Mother Thompson - Times Gazette
timesgazette.com - get the latest breaking news, showbiz & celebrity photos, sport news & rumours, viral videos and top stories from timesgazette.com Daily Mail and Mail on Sunday newspapers.
Cocke, John Hartwell (1780–1866) – Encyclopedia Virginia
encyclopediavirginia.org - get the latest breaking news, showbiz & celebrity photos, sport news & rumours, viral videos and top stories from encyclopediavirginia.org Daily Mail and Mail on Sunday newspapers.
At America s Door: How nuns, once suspect, won the heart of non-Catholic America
globalsistersreport.org - get the latest breaking news, showbiz & celebrity photos, sport news & rumours, viral videos and top stories from globalsistersreport.org Daily Mail and Mail on Sunday newspapers.
Upstate’s forgotten abolitionists: Theodore Weld was the ‘most mobbed man in America’
Updated Feb 24, 2021;
Facebook Share
Upstate New York was a hotbed in the 19th century for the abolitionist movement and the Underground Railroad.
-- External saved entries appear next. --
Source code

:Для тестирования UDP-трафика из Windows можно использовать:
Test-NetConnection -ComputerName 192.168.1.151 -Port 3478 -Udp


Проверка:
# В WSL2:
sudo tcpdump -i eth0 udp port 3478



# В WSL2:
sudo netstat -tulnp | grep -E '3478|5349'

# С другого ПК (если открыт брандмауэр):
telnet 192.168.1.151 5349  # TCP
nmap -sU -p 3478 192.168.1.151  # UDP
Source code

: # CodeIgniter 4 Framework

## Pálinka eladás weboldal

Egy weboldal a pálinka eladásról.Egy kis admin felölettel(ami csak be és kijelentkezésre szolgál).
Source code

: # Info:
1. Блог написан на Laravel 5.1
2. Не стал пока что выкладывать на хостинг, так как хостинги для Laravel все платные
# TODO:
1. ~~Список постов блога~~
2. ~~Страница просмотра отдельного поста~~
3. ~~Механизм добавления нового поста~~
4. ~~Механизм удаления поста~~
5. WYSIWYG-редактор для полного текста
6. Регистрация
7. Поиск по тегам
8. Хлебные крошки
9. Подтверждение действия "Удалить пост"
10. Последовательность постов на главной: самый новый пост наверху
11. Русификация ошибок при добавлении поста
Names like Harriet Tubman, Frederick Douglass and Gerrit Smith are familiar. But there were also valiant figures from the region, white and Black, who fought for the end of slavery whose names have faded into history.
During this Black History Month, after searching through old newspapers and websites, we take a look back at some of Upstate New York’s forgotten abolitionists.
When he died on Feb. 3, 1895 at Hyde Park, Massachusetts, the life of abolitionist Theodore Weld was remembered beautifully by the “Brooklyn Sun.”